» **Data records**

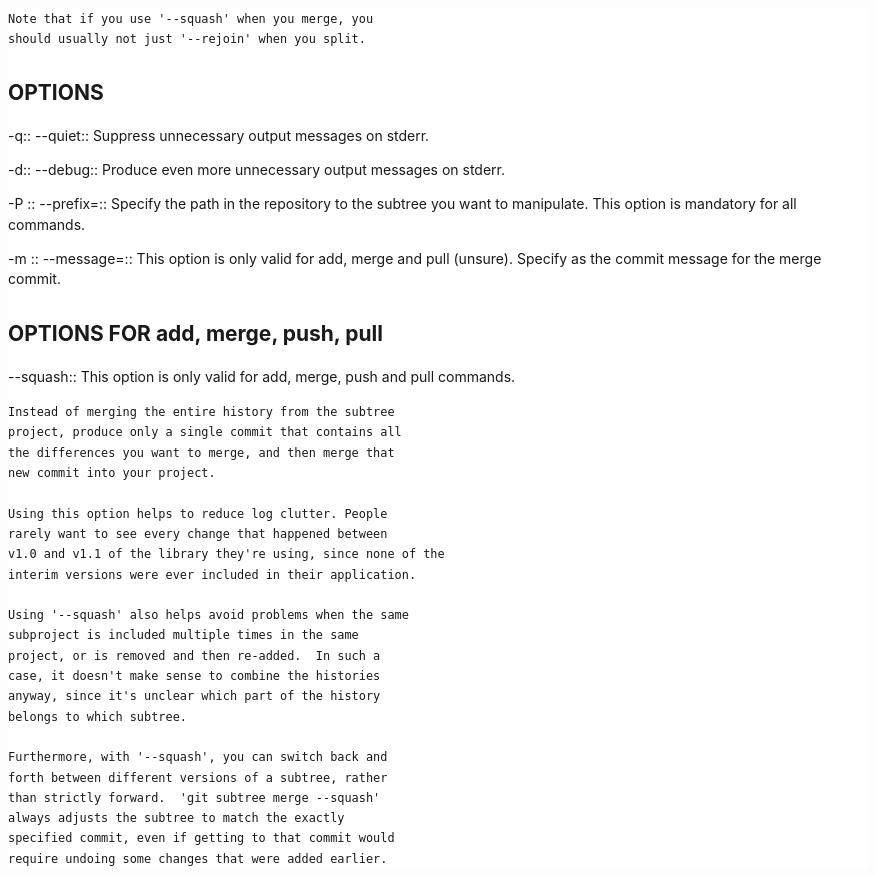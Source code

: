 	Note that if you use '--squash' when you merge, you
	should usually not just '--rejoin' when you split.


OPTIONS
-------
-q::
--quiet::
	Suppress unnecessary output messages on stderr.

-d::
--debug::
	Produce even more unnecessary output messages on stderr.

-P <prefix>::
--prefix=<prefix>::
	Specify the path in the repository to the subtree you
	want to manipulate.  This option is mandatory
	for all commands.

-m <message>::
--message=<message>::
	This option is only valid for add, merge and pull (unsure).
	Specify <message> as the commit message for the merge commit.


OPTIONS FOR add, merge, push, pull
----------------------------------
--squash::
	This option is only valid for add, merge, push and pull
	commands.

	Instead of merging the entire history from the subtree
	project, produce only a single commit that contains all
	the differences you want to merge, and then merge that
	new commit into your project.
	
	Using this option helps to reduce log clutter. People
	rarely want to see every change that happened between
	v1.0 and v1.1 of the library they're using, since none of the
	interim versions were ever included in their application.
	
	Using '--squash' also helps avoid problems when the same
	subproject is included multiple times in the same
	project, or is removed and then re-added.  In such a
	case, it doesn't make sense to combine the histories
	anyway, since it's unclear which part of the history
	belongs to which subtree.
	
	Furthermore, with '--squash', you can switch back and
	forth between different versions of a subtree, rather
	than strictly forward.  'git subtree merge --squash'
	always adjusts the subtree to match the exactly
	specified commit, even if getting to that commit would
	require undoing some changes that were added earlier.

» **What is needed**
Copy whichever lines above contain the string "same".

» **Answer section**
	Using '--squash' also helps avoid problems when the same
	subproject is included multiple times in the same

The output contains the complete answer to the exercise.